Rihanna accused of cultural appropriation over topless photo of herself wearing religious pendant

Olivia Petter
·2-min read

Rihanna has been accused of cultural appropriation after sharing a topless photograph wearing a pendant depicting the Hindu god Ganesha.

On Tuesday, the singer posted the image of herself posing beside an outdoor pool at night wearing a pair of silk lilac shorts, the pendant, and a pair of drop earrings.

“When @popcaanmusic said “me nuh wan ya wear no lingerie tonight fa me girl”@savagexfenty [sic],” Rihanna captioned the image.

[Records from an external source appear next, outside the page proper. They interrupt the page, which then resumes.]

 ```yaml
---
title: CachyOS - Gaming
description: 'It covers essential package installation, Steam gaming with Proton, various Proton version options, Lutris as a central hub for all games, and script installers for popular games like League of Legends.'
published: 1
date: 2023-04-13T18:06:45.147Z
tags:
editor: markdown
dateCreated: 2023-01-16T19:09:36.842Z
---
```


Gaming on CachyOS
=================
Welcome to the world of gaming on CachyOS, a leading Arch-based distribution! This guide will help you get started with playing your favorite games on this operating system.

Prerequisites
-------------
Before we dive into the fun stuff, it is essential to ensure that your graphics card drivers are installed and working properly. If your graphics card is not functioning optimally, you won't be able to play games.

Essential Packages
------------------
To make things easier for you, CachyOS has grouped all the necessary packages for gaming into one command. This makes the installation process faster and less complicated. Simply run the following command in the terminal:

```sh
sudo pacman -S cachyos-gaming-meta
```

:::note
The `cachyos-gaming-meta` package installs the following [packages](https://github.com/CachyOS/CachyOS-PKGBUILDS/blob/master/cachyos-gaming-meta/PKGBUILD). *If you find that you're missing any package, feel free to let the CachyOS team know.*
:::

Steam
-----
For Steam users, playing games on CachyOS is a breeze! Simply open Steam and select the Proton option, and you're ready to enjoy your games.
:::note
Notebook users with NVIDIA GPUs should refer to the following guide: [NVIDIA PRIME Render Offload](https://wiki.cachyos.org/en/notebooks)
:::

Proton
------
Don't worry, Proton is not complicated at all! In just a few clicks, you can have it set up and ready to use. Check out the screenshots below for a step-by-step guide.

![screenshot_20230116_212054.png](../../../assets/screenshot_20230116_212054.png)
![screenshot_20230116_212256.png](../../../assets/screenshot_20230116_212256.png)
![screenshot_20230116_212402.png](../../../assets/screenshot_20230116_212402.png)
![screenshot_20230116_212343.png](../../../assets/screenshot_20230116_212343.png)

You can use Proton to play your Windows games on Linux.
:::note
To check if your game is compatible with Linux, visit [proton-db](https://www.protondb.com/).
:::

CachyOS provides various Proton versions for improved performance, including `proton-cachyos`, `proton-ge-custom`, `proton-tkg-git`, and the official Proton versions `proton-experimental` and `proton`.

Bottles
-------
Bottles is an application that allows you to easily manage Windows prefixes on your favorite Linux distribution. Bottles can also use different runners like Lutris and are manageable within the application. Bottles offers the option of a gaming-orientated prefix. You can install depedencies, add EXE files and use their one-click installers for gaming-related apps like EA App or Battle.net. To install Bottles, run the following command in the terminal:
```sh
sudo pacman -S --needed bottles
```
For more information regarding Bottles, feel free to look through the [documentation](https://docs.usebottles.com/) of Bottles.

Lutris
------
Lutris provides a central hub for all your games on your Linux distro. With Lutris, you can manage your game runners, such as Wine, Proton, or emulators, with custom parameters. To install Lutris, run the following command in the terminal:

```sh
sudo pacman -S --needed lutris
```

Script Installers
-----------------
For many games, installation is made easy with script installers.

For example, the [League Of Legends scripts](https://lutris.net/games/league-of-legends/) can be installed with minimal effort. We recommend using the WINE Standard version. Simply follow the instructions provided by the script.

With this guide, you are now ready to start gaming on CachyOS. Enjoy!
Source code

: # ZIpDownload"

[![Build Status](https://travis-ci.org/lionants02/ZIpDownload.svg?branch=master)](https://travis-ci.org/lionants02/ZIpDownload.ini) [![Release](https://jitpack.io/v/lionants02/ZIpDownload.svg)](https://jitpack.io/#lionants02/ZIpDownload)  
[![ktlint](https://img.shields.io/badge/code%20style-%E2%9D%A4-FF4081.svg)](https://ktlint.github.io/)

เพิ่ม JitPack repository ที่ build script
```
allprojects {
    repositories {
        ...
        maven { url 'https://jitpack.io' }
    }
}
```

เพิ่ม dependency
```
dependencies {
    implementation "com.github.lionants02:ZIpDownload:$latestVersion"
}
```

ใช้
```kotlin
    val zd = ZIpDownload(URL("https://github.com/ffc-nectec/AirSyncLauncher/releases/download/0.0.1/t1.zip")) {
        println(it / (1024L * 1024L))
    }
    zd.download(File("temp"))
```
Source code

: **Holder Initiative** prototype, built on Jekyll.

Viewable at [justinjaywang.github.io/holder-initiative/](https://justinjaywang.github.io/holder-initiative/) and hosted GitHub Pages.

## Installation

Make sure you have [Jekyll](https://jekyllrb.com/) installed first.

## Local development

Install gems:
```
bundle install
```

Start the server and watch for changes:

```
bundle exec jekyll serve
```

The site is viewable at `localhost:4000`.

However, the necklace, which appears to feature a diamond-studded ornamental impression of the elephant-headed deity, has been called into question by some social media users in India.

“Why is she wearing a Hindu idol on a semi-nude pic?” one person commented.

Read more: Opinion - Why the backlash against Rihanna makes sense

“Rihanna, wearing an Indian deity is not a fashion, it’s not a trend,” added another. “It’s about respecting Indian communities.”

One person, whose comment has been liked more than 6,000 times, wrote: “You’re wearing a deity necklace and a Murthi (image of a deity) of my culture that’s already been culturally appropriated enough in the past few years.”

“How is this okay when a person has more than enough resources to at least find out the meaning and significance of the chains and pendant around their neck?”

Another simply wrote: “My religion is not your aesthetic.”

Rihanna has not yet responded to the criticism.

However, the boxers in the photograph have since sold out online.

It’s not the first time Rihanna has been accused of cultural appropriation.

In 2019, the singer was pictured on the cover for Harper’s Bazaar China in a vibrant blue gown that featured pleated, billowing sleeves and a bright red sash tied at her waist.

Inside the magazine, the singer was also shown wearing a number of different looks that include references to Chinese culture, including a manicure featuring lotus flowers and dragonflies, fans in her hair, and even a shih tzu dog.

Despite the magazine sharing its intentions behind the images, which was to show a “Western style icon meets Eastern aesthetic”, people on social media accused the publication and singer of cultural appropriation.

The Independent has commented the singer’s representatives for comment.